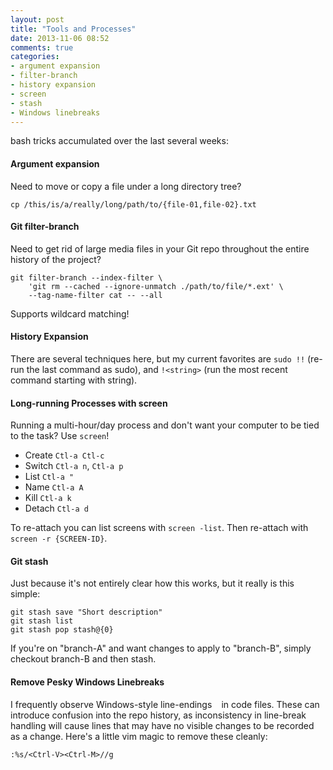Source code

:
 ```yaml
---
layout: post
title: "Tools and Processes"
date: 2013-11-06 08:52
comments: true
categories: 
- argument expansion
- filter-branch
- history expansion
- screen
- stash
- Windows linebreaks
---
```

bash tricks accumulated over the last several weeks:

#### Argument expansion

Need to move or copy a file under a long directory tree?

```
cp /this/is/a/really/long/path/to/{file-01,file-02}.txt
```

#### Git filter-branch

Need to get rid of large media files in your Git repo throughout the entire history of the project?

```
git filter-branch --index-filter \
    'git rm --cached --ignore-unmatch ./path/to/file/*.ext' \
    --tag-name-filter cat -- --all
```

Supports wildcard matching!

#### History Expansion

There are several techniques here, but my current favorites are `sudo !!` (re-run the last command as sudo), and `!<string>` (run the most recent command starting with string).

#### Long-running Processes with screen

Running a multi-hour/day process and don't want your computer to be tied to the task? Use `screen`!

* Create	`Ctl-a Ctl-c`
* Switch 	`Ctl-a n`, `Ctl-a p` 
* List 		`Ctl-a "`
* Name		`Ctl-a A`
* Kill		`Ctl-a k`
* Detach	`Ctl-a d`

To re-attach you can list screens with `screen -list`. Then re-attach with `screen -r {SCREEN-ID}`.

#### Git stash

Just because it's not entirely clear how this works, but it really is this simple:

```
git stash save "Short description"
git stash list
git stash pop stash@{0}
```

If you're on "branch-A" and want changes to apply to "branch-B", simply checkout branch-B and then stash.

#### Remove Pesky Windows Linebreaks

I frequently observe Windows-style line-endings `` in code files. These can introduce confusion into the repo history, as inconsistency in line-break handling will cause lines that may have no visible changes to be recorded as a change. Here's a little vim magic to remove these cleanly:

```
:%s/<Ctrl-V><Ctrl-M>//g
```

+===+

▸ WORK ITEM
Output each record exactly as it appears, but not the pictures.

▸ WRITTEN ANSWER
Source code

:
 ```yaml
---
layout: post
title: "Tools and Processes"
date: 2013-11-06 08:52
comments: true
categories: 
- argument expansion
- filter-branch
- history expansion
- screen
- stash
- Windows linebreaks
---
```

bash tricks accumulated over the last several weeks:

#### Argument expansion

Need to move or copy a file under a long directory tree?

```
cp /this/is/a/really/long/path/to/{file-01,file-02}.txt
```

#### Git filter-branch

Need to get rid of large media files in your Git repo throughout the entire history of the project?

```
git filter-branch --index-filter \
    'git rm --cached --ignore-unmatch ./path/to/file/*.ext' \
    --tag-name-filter cat -- --all
```

Supports wildcard matching!

#### History Expansion

There are several techniques here, but my current favorites are `sudo !!` (re-run the last command as sudo), and `!<string>` (run the most recent command starting with string).

#### Long-running Processes with screen

Running a multi-hour/day process and don't want your computer to be tied to the task? Use `screen`!

* Create	`Ctl-a Ctl-c`
* Switch 	`Ctl-a n`, `Ctl-a p` 
* List 		`Ctl-a "`
* Name		`Ctl-a A`
* Kill		`Ctl-a k`
* Detach	`Ctl-a d`

To re-attach you can list screens with `screen -list`. Then re-attach with `screen -r {SCREEN-ID}`.

#### Git stash

Just because it's not entirely clear how this works, but it really is this simple:

```
git stash save "Short description"
git stash list
git stash pop stash@{0}
```

If you're on "branch-A" and want changes to apply to "branch-B", simply checkout branch-B and then stash.

#### Remove Pesky Windows Linebreaks

I frequently observe Windows-style line-endings `` in code files. These can introduce confusion into the repo history, as inconsistency in line-break handling will cause lines that may have no visible changes to be recorded as a change. Here's a little vim magic to remove these cleanly:

```
:%s/<Ctrl-V><Ctrl-M>//g
```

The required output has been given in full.